Description of problem: I am running CentOS 4 (built from RHEL4 sources) on a Dell workstation. Quite a few times now I've had a sudden system hang, where nothing appears to work except that moving the mouse causes the mouse cursor to move. Ctl-Alt-Fn does not switch back to a text console, and Cnt-Alt-Backspace does not kill X. I am able to access the system over the network, which I find that X is using nearly all of the available CPU. bash-3.00$ ps -fww 4802 UID PID PPID C STIME TTY STAT TIME CMD root 4802 4766 0 Sep14 ? R 271:30 /usr/X11R6/bin/X :0 -audit 0 -auth /var/gdm/:0.Xauth -nolisten tcp vt7 bash-3.00$ Running strace on the X process shows it to be in a SIGALRM loop with 0 timeout: ... --- SIGALRM (Alarm clock) @ 0 (0) --- sigreturn() = ? (mask now []) --- SIGALRM (Alarm clock) @ 0 (0) --- sigreturn() = ? (mask now []) --- SIGALRM (Alarm clock) @ 0 (0) --- sigreturn() = ? (mask now []) --- SIGALRM (Alarm clock) @ 0 (0) --- sigreturn() = ? (mask now []) --- SIGALRM (Alarm clock) @ 0 (0) --- sigreturn() = ? (mask now []) --- SIGALRM (Alarm clock) @ 0 (0) --- sigreturn() = ? (mask now []) --- SIGALRM (Alarm clock) @ 0 (0) --- sigreturn() = ? (mask now []) --- SIGALRM (Alarm clock) @ 0 (0) --- sigreturn() = ? (mask now []) --- SIGALRM (Alarm clock) @ 0 (0) --- sigreturn() = ? (mask now []) --- SIGALRM (Alarm clock) @ 0 (0) --- sigreturn() = ? (mask now []) --- SIGALRM (Alarm clock) @ 0 (0) --- sigreturn() = ? (mask now []) ... Version-Release number of selected component (if applicable): xorg-x11-6.8.2-1.EL.13.37.2 How reproducible: Happens sporadically. I don't know how to reproduce it. Additional info: Sending SIGTERM to the X process didn't seem to kill it, so I tried SIGQUIT. That eventually worked. I don't know whether the first SIGTERM or the first SIGQUIT would have worked if I'd waited long enough. Google knows of other reports of similar sounding problem: http://www.nvnews.net/vbulletin/printthread.php?t=31858&page=6&pp=40 http://my.opera.com/CrazyTerabyte/blog/index.dml/tag/X http://www.nvnews.net/vbulletin/showthread.php?t=31858 A common feature of those reports is nVidia hardware. This report is no different - I have: "nVidia Corporation NV37GL [Quadro FX 330/Quadro NVS280]" I've had the problem with both nv and nVidia drivers, and am currently using the nv driver.
I still have this problem, and I'm seeing it multiple times each day. What can I do to get more information for you to find and fix the problem?
The problem has been reported against Debian as well: http://www.mail-archive.com/debian-bugs-dist@lists.debian.org/msg132215.html
Upstream of this bug seems to be https://bugs.freedesktop.org/show_bug.cgi?id=3168 and there is even (untested) workaround: > A workaround is to disable a single acceleration in xorg.conf: > > Option "XaaNoScreenToScreenCopy" > > With this option set everything work fine for me, albeit > scrool is quite slow.

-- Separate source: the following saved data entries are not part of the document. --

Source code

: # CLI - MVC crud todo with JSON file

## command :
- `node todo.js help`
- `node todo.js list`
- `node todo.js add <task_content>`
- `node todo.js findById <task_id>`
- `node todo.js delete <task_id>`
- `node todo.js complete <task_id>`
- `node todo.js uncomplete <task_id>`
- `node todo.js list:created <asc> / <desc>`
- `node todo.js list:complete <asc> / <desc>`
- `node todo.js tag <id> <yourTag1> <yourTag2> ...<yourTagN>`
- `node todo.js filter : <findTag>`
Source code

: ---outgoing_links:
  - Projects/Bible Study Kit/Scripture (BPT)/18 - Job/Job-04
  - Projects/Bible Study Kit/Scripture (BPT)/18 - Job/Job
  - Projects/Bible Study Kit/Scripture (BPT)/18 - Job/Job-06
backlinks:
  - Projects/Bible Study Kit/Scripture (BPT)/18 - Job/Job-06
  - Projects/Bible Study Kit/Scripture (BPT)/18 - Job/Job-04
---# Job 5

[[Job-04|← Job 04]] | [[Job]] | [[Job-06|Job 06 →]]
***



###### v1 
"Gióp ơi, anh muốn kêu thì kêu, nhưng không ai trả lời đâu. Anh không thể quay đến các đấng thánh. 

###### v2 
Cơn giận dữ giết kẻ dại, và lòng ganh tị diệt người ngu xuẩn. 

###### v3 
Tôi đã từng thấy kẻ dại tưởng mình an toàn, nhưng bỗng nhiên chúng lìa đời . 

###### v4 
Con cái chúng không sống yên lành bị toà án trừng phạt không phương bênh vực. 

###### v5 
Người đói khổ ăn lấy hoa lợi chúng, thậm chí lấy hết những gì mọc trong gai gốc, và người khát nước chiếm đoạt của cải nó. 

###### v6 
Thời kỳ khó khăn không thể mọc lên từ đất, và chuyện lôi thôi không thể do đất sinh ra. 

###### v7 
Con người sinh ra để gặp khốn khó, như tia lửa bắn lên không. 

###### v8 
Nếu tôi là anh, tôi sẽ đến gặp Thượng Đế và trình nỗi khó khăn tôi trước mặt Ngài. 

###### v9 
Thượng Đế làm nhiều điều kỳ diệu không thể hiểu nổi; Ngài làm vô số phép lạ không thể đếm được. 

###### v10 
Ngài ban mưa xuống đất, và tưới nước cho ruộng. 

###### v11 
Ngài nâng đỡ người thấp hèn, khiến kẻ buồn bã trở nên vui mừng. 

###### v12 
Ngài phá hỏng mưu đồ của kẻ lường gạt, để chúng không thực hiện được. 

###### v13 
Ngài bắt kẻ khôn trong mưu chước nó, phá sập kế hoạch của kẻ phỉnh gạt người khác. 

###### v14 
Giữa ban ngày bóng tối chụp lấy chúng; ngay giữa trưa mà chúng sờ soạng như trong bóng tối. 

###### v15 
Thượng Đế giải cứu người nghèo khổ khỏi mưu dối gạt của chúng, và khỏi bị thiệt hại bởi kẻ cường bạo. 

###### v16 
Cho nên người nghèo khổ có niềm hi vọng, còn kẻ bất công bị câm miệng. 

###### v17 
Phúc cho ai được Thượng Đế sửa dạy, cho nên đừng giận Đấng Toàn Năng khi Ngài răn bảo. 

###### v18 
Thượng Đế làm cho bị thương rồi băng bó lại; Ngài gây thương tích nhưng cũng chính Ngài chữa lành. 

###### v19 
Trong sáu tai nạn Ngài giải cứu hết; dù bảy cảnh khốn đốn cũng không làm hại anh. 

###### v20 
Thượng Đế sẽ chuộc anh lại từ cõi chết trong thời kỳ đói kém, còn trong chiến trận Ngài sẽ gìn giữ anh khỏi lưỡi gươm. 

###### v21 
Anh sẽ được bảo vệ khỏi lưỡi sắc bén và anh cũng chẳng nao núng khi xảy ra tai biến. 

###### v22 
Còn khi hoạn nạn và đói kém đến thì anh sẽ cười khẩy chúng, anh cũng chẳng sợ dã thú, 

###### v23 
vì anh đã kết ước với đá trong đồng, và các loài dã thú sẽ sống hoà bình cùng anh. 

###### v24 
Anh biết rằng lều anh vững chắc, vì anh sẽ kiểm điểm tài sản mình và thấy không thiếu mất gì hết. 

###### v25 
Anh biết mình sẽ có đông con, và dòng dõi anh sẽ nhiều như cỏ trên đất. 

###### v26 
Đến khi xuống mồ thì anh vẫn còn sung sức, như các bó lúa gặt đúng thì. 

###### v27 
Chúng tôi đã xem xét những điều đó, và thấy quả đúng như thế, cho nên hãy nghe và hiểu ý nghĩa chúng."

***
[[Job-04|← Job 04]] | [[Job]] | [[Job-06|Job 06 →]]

Thanks Matej. From https://bugs.freedesktop.org/show_bug.cgi?id=2155, I see this comment: > A lot of users have this problem, it's been discussed on > http://forums.gentoo.org/viewtopic-t-198023-highlight-nvrm.html (350 messages > and 24924 reads). As you can see in the forums it doesn't matter if you use > firefox or konqueror, ati or nvidia, 2.4 or 2.6 kernel, etc. > > Right before the freeze the following message is written in the log; > > NVRM: Xid: 13, 0000 02009700 00002597 00001528 004a016e 00400000 I see "NVRM: Xid" mentioned in multiple places in the threads I've referenced, but I'm not seeing that myself: bash-3.00$ sudo grep NVRM /var/log/messages* Password: bash-3.00$ dmesg | grep NVRM bash-3.00$ > there is even (untested) workaround: I could try that, but I'd rather do something more specific to localise the problem. Can you provide instructions for connection to X with gdb, and obtaining a backtrace? Do you have other investigation strategies to recommend? The comments in https://bugs.freedesktop.org/show_bug.cgi?id=3168 suggest this is an AGP problem. The frequency with which I'm seeing it does seem to vary from week to week, and one thing which might be different is which kernel version I am running. I'm also running vmware much of the time - I can't say that there is any correlation with/without vmware running.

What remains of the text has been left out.